Au demeurant, l'appréciation de l'indemnité d'éviction doit être faite d'après la destination effective des locaux. L'expert a pu constater qu'aucun stock de produits ou de marchandises étiquetées n'était présent dans les locaux, que le local ne présente pas de baie vitrée, que la pièce revendiquée pour l'accueil de la clientèle et comme 'showroom' est limitée à un quart de la superficie du local, que le Groupe DOFI se limite à affirmer que la boutique en face du local accomplit une simple activité de fleuriste, tandis que l'enseigne affiche un local dédié à 'POMPESFUNEBRES ' MARBRERIE', que l'activité de marbrerie du groupe D. se déploie sur sept établissements, et qu'enfin, la 'balance analytique de l'exercice 2011 présentait 1 009 euros d'articles funéraires tandis que le chiffre d'affaires de la société était de 1 134 701 euros.
Les premiers juges ont en conséquence justement déduit que le local était affecté à l'usage de bureaux, et que leur éviction et leur transfert n'avaient pas les conséquences de la perte d'un fonds de commerce et d'une clientèle.
2. Sur l'indemnité d'éviction et la perte du logement
Le Groupe DOFI réclame le paiement d'une indemnité principale de 650 000 euros ainsi que d'une indemnité pour perte du logement de 127 440 euros. Au demeurant, et en suite des motifs adoptés au point 2. ci-dessus, l'indemnité d'éviction ne peut être déterminée d'après la perte de valeur d'un fonds de commerce, mais d'après celle applicable en matière de bureaux et d'après la méthode du différentiel proposée par l'expert et dûment retenue par les premiers juges.
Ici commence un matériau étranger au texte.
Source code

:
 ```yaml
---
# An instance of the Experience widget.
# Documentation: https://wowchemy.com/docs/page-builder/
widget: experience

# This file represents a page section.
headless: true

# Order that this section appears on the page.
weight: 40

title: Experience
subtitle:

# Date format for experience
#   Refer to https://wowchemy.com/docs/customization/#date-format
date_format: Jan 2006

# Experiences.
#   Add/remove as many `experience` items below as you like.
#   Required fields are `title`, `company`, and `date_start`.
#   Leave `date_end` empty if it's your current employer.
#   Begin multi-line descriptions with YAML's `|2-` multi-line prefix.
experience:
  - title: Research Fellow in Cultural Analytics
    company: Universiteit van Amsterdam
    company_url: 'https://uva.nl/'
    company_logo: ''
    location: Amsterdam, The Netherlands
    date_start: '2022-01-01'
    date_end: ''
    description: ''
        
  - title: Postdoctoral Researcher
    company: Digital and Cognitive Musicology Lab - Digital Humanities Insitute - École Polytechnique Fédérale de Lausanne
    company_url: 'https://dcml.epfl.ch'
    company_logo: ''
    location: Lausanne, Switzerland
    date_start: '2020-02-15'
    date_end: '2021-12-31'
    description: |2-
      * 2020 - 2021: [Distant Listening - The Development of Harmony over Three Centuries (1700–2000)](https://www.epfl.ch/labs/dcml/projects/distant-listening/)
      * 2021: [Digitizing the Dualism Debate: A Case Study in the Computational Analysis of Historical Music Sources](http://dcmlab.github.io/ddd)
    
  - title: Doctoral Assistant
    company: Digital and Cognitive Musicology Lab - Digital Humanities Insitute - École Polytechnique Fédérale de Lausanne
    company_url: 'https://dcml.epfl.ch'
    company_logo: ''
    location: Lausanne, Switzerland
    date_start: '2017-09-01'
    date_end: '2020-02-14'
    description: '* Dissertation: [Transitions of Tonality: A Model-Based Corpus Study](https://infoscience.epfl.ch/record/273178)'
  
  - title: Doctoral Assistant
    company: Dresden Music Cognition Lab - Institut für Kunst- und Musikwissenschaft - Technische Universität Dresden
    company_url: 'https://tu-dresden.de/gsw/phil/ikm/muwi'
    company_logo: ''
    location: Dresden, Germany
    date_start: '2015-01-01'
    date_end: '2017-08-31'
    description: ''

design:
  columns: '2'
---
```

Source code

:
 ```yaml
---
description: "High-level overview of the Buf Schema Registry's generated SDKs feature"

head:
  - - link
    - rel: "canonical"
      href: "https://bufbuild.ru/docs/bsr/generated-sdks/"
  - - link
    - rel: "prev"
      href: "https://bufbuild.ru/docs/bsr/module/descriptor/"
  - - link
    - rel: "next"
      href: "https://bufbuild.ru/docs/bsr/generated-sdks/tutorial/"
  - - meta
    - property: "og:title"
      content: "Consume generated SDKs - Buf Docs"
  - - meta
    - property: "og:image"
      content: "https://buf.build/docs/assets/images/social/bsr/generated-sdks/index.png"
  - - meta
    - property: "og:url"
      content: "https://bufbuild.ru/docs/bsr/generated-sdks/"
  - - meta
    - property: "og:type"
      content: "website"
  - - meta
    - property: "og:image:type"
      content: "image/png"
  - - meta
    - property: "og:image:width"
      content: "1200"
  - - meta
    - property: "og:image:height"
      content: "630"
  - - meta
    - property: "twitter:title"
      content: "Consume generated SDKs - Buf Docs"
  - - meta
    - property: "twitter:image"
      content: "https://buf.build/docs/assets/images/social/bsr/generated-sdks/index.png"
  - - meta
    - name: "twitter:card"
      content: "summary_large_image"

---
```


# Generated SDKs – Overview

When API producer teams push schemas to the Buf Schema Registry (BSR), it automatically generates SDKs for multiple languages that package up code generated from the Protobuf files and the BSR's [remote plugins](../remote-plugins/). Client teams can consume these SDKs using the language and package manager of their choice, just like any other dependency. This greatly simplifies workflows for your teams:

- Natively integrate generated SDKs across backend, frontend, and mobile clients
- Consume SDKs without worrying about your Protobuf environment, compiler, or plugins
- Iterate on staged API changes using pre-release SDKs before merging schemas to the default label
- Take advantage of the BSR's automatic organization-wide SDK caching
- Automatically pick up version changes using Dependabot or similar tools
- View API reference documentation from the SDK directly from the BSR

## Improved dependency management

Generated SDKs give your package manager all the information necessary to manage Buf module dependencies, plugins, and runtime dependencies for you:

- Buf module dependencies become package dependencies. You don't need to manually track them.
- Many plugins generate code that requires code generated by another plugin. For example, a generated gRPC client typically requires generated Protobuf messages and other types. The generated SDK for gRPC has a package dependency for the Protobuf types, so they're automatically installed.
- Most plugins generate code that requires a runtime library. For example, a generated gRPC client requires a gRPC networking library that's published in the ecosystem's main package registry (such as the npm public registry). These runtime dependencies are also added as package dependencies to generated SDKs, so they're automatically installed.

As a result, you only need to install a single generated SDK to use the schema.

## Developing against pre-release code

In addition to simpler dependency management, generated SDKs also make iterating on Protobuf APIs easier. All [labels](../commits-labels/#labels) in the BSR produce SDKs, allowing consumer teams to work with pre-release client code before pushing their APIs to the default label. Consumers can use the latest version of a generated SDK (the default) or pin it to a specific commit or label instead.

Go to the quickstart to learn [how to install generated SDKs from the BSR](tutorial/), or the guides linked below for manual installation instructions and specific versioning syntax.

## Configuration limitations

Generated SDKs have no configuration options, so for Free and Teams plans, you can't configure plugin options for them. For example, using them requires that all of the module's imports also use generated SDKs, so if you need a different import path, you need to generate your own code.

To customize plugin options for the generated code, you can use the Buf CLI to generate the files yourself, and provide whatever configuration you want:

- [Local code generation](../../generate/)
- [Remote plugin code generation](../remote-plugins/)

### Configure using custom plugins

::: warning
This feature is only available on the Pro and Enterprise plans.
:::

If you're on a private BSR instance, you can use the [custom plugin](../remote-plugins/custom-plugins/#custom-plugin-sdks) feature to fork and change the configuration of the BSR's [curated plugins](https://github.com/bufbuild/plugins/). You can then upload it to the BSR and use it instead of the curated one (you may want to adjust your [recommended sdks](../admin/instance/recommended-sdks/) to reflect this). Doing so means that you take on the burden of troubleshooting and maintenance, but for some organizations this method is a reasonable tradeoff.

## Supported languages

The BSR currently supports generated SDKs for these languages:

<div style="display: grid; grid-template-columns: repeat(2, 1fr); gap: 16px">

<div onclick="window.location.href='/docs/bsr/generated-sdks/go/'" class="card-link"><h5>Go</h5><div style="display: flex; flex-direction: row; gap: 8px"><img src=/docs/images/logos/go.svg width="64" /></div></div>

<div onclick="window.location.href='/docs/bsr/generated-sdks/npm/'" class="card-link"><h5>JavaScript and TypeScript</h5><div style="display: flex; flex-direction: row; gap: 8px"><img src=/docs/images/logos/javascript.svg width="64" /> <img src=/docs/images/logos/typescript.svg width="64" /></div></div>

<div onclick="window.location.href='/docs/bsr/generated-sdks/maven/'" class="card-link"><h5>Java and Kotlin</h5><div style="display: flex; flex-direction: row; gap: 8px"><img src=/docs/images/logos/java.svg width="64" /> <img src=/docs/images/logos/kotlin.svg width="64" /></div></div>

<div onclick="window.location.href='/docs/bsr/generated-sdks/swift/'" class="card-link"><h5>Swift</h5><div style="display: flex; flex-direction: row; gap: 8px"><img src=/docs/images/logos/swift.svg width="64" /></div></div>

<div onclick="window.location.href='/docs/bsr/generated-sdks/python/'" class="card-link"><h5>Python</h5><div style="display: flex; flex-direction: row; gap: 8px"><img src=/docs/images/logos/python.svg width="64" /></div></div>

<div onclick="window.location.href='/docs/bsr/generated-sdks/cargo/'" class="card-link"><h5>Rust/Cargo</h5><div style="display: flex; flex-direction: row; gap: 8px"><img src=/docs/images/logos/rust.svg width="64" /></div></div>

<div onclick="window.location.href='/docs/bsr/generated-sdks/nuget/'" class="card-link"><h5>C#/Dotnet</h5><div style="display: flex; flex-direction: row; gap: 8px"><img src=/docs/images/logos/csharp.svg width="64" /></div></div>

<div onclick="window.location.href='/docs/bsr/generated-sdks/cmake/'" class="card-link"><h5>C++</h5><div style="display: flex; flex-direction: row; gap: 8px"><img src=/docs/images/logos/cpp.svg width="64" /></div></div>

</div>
Dans ses conclusions, le Groupe DOFI conteste péremptoirement les éléments proposés par l’expert pour le calcul de la valeur des baux sur les marchés des bureaux et de logements sur la commune de Saint-Germain-en-Laye. En l'absence d'offres d'éléments contraires de comparaison, la cour confirmera le calcul de l'expert en suite duquel les premiers juges ont retenu le prix unitaire de 100 euros par mètre carré, pris la valeur locative de 28 000 pour les locaux commerciaux, et de9 724 euros pour le loyer en renouvellement, puis après avoir appliqué un calcul différentiel de 18276 euros, appliqué un coefficient de capitalisation de 7,611638 ainsi qu'un abattement de 30 %,fixé la valeur du droit au bail de bureau et pour le logement à 97 000 euros.
3. Sur les frais de réemploi
Le Groupe DOFI prétend voir fixer à 44 200 euros les frais de réemploi dont il a déterminé la valeur à 10 % de l'indemnité de 650 000 euros qu'il prétendait voir fixer pour l'indemnité d'éviction.
En suite de la valeur de l'indemnité d'éviction fixée ci-dessus, le jugement a dûment fixé ces frais à9 700 euros et sera aussi confirmé de ce chef.
4. Sur les frais irrépétibles et les dépens
S'il est équitable de laisser à chacune des parties les frais que les premiers juges ont laissé à leur charge ainsi que les dépens, il convient en revanche, en cause d'appel, de condamner le Groupe DOFI, qui succombe, à payer à l'OPIEVOY la somme de 10 000 euros sur le fondement de l'article 700 du code de procédure civile et de supporter la charge des dépens.
PAR CES MOTIFS,
Contradictoirement,
Donne acte à la société Groupe DOFI qu'elle vient aux droits de la société D. à la suite d'une fusion par transmission universelle de patrimoine ;
Confirme le jugement en toutes ses dispositions ;
Y ajoutant,
Condamne la société Groupe DOFI à payer à l'Office public interdépartemental d'aménagement et de construction de l'Essonne et du Val d'Oise la somme de 10 000 euros sur le fondement de l’article 700 du code de procédure civile ;
Condamne la société Groupe DOFI aux dépens d'appel ;
Prononcé publiquement par mise à disposition de l'arrêt au greffe de la cour, les parties en ayant été préalablement avisées dans les conditions prévues au deuxième alinéa de l'article 450 du code de procédure civile.